Brittle and graceful, with the shaky thin stems and shammy caps, the mushrooms were covered with a soft rosy shine. Myriads of the mushrooms were over the side of the washout as well. Their disorderly and unsteady crowds were a continuation of the great colony of moss going from some lower layers of the earth; perhaps, a subdued sound of the Earth gave vibration to their shaky flesh, and it looked like a usual activity of some unusual chthonic beings, in or beneath the earth. Behind my back, Clem said, "Foxhole..." with his staff he dag up an underground passage, "There are some more, I guess…" he made three steps away from me and said that he found two holes more. Fern-covered, the holes apparently looked unusual to him, since he said, "It's not foxholes." He looked in the washout, and his expression changed. I approached to see the unexpected, which surprised him.

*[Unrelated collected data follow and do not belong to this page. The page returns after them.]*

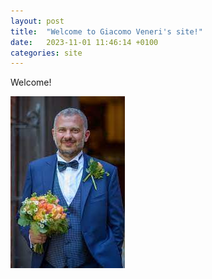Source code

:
 ```yaml
---
layout: post
title:  "Welcome to Giacomo Veneri's site!"
date:   2023-11-01 11:46:14 +0100
categories: site
---
```

Welcome!

![giacomo](/giacomoveneri.jpeg)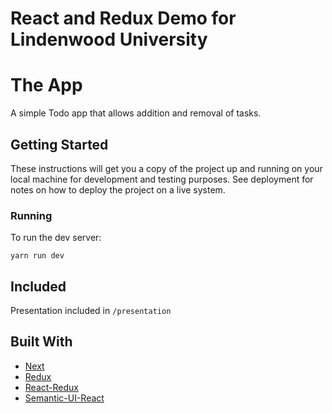 # React and Redux Demo for Lindenwood University

# The App 

A simple Todo app that allows addition and removal of tasks.

## Getting Started

These instructions will get you a copy of the project up and running on your local machine for development and testing purposes. See deployment for notes on how to deploy the project on a live system.

### Running

To run the dev server:

```
yarn run dev
```

## Included

Presentation included in `/presentation`

## Built With

* [Next](https://github.com/zeit/next.js/)
* [Redux](https://github.com/reactjs/redux)
* [React-Redux](https://github.com/reactjs/react-redux)
* [Semantic-UI-React](https://github.com/Semantic-Org/Semantic-UI-React)
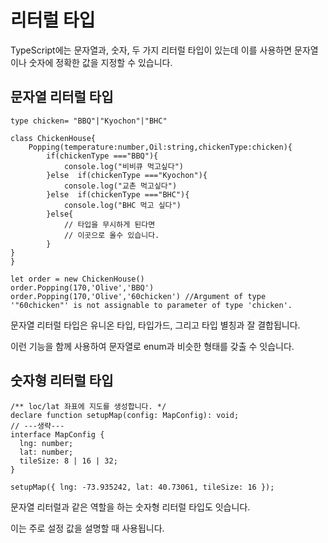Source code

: # 리터럴 타입

TypeScript에는 문자열과, 숫자, 두 가지 리터럴 타입이 있는데 이를 사용하면 문자열이나 숫자에 정확한 값을 지정할 수 있습니다. 

## 문자열 리터럴 타입

```tsx
type chicken= "BBQ"|"Kyochon"|"BHC"

class ChickenHouse{
    Popping(temperature:number,Oil:string,chickenType:chicken){
        if(chickenType ==="BBQ"){
            console.log("비비큐 먹고싶다")
        }else  if(chickenType ==="Kyochon"){
            console.log("교촌 먹고싶다")
        }else  if(chickenType ==="BHC"){
            console.log("BHC 먹고 싶다")
        }else{
            // 타입을 무시하게 된다면
            // 이곳으로 올수 있습니다.
        }
}
}

let order = new ChickenHouse()
order.Popping(170,'Olive','BBQ')
order.Popping(170,'Olive','60chicken') //Argument of type '"60chicken"' is not assignable to parameter of type 'chicken'.
```

문자열 리터럴 타입은 유니온 타입, 타입가드, 그리고 타입 별칭과 잘 결합됩니다.

이런 기능을 함께 사용하여 문자열로  enum과 비슷한 형태를 갖출 수 잇습니다.

## 숫자형 리터럴 타입

```tsx
/** loc/lat 좌표에 지도를 생성합니다. */
declare function setupMap(config: MapConfig): void;
// ---생략---
interface MapConfig {
  lng: number;
  lat: number;
  tileSize: 8 | 16 | 32;
}

setupMap({ lng: -73.935242, lat: 40.73061, tileSize: 16 });
```

문자열 리터럴과 같은 역할을 하는 숫자형 리터럴 타입도 잇습니다.

이는 주로 설정 값을 설명할 때 사용됩니다.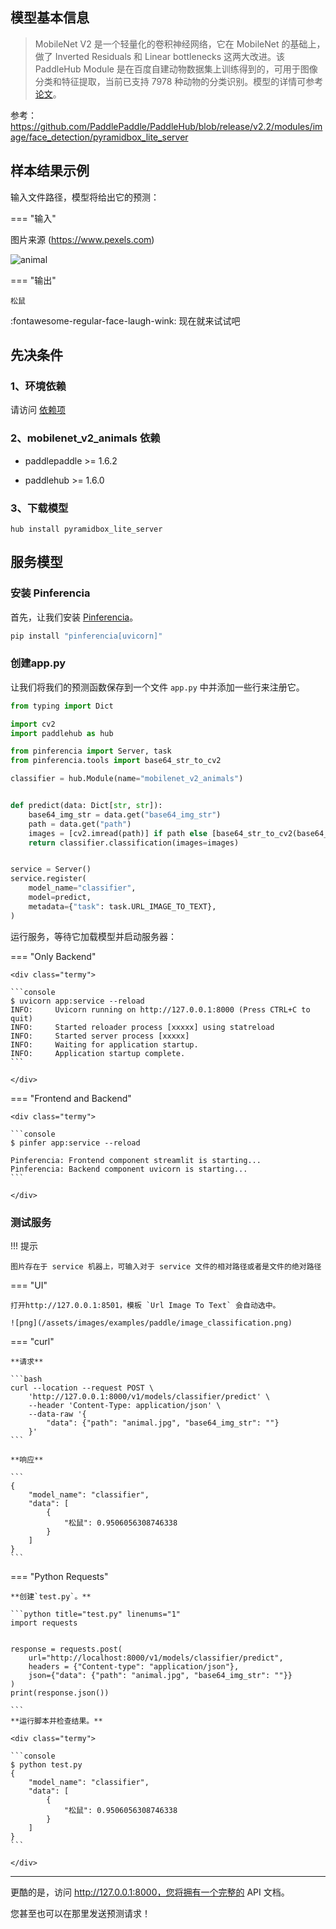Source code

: 

## 模型基本信息

> MobileNet V2 是一个轻量化的卷积神经网络，它在 MobileNet 的基础上，做了 Inverted Residuals 和 Linear bottlenecks 这两大改进。该 PaddleHub Module 是在百度自建动物数据集上训练得到的，可用于图像分类和特征提取，当前已支持 7978 种动物的分类识别。模型的详情可参考[论文](https://arxiv.org/pdf/1801.04381.pdf)。

参考：https://github.com/PaddlePaddle/PaddleHub/blob/release/v2.2/modules/image/face_detection/pyramidbox_lite_server


## 样本结果示例

输入文件路径，模型将给出它的预测：

=== "输入"

图片来源 (https://www.pexels.com)

![animal](/assets/images/examples/paddle/animal.jpg)

=== "输出"

`松鼠`

:fontawesome-regular-face-laugh-wink: 现在就来试试吧

## 先决条件

### 1、环境依赖  

请访问 [依赖项](/ml/paddlepaddle/dependencies/)

### 2、mobilenet_v2_animals 依赖  

  - paddlepaddle >= 1.6.2  

  - paddlehub >= 1.6.0


### 3、下载模型

```
hub install pyramidbox_lite_server
```

## 服务模型

### 安装 Pinferencia

首先，让我们安装 [Pinferencia](https://github.com/underneathall/pinferencia)。

```bash
pip install "pinferencia[uvicorn]"
```

### 创建app.py

让我们将我们的预测函数保存到一个文件 `app.py` 中并添加一些行来注册它。

```python title="app.py" linenums="1"
from typing import Dict

import cv2
import paddlehub as hub

from pinferencia import Server, task
from pinferencia.tools import base64_str_to_cv2

classifier = hub.Module(name="mobilenet_v2_animals")


def predict(data: Dict[str, str]):
    base64_img_str = data.get("base64_img_str")
    path = data.get("path")
    images = [cv2.imread(path)] if path else [base64_str_to_cv2(base64_img_str)]
    return classifier.classification(images=images)


service = Server()
service.register(
    model_name="classifier",
    model=predict,
    metadata={"task": task.URL_IMAGE_TO_TEXT},
)

```

运行服务，等待它加载模型并启动服务器：

=== "Only Backend"

    <div class="termy">

    ```console
    $ uvicorn app:service --reload
    INFO:     Uvicorn running on http://127.0.0.1:8000 (Press CTRL+C to quit)
    INFO:     Started reloader process [xxxxx] using statreload
    INFO:     Started server process [xxxxx]
    INFO:     Waiting for application startup.
    INFO:     Application startup complete.
    ```

    </div>

=== "Frontend and Backend"

    <div class="termy">

    ```console
    $ pinfer app:service --reload

    Pinferencia: Frontend component streamlit is starting...
    Pinferencia: Backend component uvicorn is starting...
    ```

    </div>

### 测试服务

!!! 提示

    图片存在于 service 机器上，可输入对于 service 文件的相对路径或者是文件的绝对路径

=== "UI"

    打开http://127.0.0.1:8501，模板 `Url Image To Text` 会自动选中。

    ![png](/assets/images/examples/paddle/image_classification.png)

=== "curl"

    **请求**

    ```bash
    curl --location --request POST \
        'http://127.0.0.1:8000/v1/models/classifier/predict' \
        --header 'Content-Type: application/json' \
        --data-raw '{
            "data": {"path": "animal.jpg", "base64_img_str": ""}
        }'
    ```

    **响应**

    ```
    {
        "model_name": "classifier",
        "data": [
            {
                "松鼠": 0.9506056308746338
            }
        ]
    }
    ```

=== "Python Requests"

    **创建`test.py`。**

    ```python title="test.py" linenums="1"
    import requests


    response = requests.post(
        url="http://localhost:8000/v1/models/classifier/predict",
        headers = {"Content-type": "application/json"},
        json={"data": {"path": "animal.jpg", "base64_img_str": ""}}
    )
    print(response.json())

    ```
    **运行脚本并检查结果。**

    <div class="termy">

    ```console
    $ python test.py
    {
        "model_name": "classifier",
        "data": [
            {
                "松鼠": 0.9506056308746338
            }
        ]
    }
    ```

    </div>
 
---

更酷的是，访问 http://127.0.0.1:8000，您将拥有一个完整的 API 文档。

您甚至也可以在那里发送预测请求！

On a big mossy boulder, among the tall grass of the bottom of the washout, a stag was lying, half on side, half on back, motionless, dead. The frozen stag's bent legs were up. He apparently fell from above, since one of his antlers was stuck in the ground. And the holes were his hoof-prints. A stag. Something more unusual. Broken branches of trees. It looked like the stag's trace as he ran. It was a wild run and the antlers broke branches high. And finally the stag made the fatal misstep and died as though something disoriented the mature animal of the forest. What had happened to him? Was the animal a wolf's prey? Apparently, some questions crowded in Clem's head too, since he began descending into the washout.

And I looked up and saw that the broken branches were much higher than our head level. It looked like the running stag jumped from time to time so high. Clem harried, descending to bottom of the washout, but one of the stones failed under his foot, and Clem fell, sliding down, along with his staff.

In reply to my call, he gave his voice from the washout saying that it hurt him and he could not get up at once; moreover, the way of his fall down looked hardly possible for his return.

"I'll throw something to you and you'll get out of there," I said, but soon, I saw I had nothing to throw.

He said, "Go further. And I'll find another side where I can get out of here."

"All right." Seeing him limping down the washout, I went further in the forest.

We reunited where the washout turned into a grassy ravine. "Hurry up, hurry up…" I heard. The grass moved, and I saw Clem's head. Contrary to his own words, he was slow getting out of the ravine with the aid of his staff. Eventually, I could pull him out of the place that could become a mantrap for a stranger. His leg was not all right. The ankle-joint not broken but swelling. Bad case. Our expedition had finished. I shouldered his right arm and we went home.

On the way, he said that he had time to examine the dead animal. The stag was killed by a predator, most probably, judging by something like signs of fangs on the animal's neck.

Whose claws and fangs did kill the stag? The way of attacking from above reminded of a lynx. However, it was difficult to think over a problem when walking in the way like we, with him feeling the pain in his leg and me feeling the lumpish heaviness of his body on my shoulder, so, we kept silence. Luckily, we quickly found a pathway, which Clem recognized as right, and presently, on the approach to home, he announced that he was about to return to the stag as soon as the swelling on his leg permitted.

Saying this, he simply forgot that soon we should go to Brumburg for visiting the Book Club and for any information of his mother. Besides, Clem didn't know that some new circumstances would make him forget of the dead animal, next day.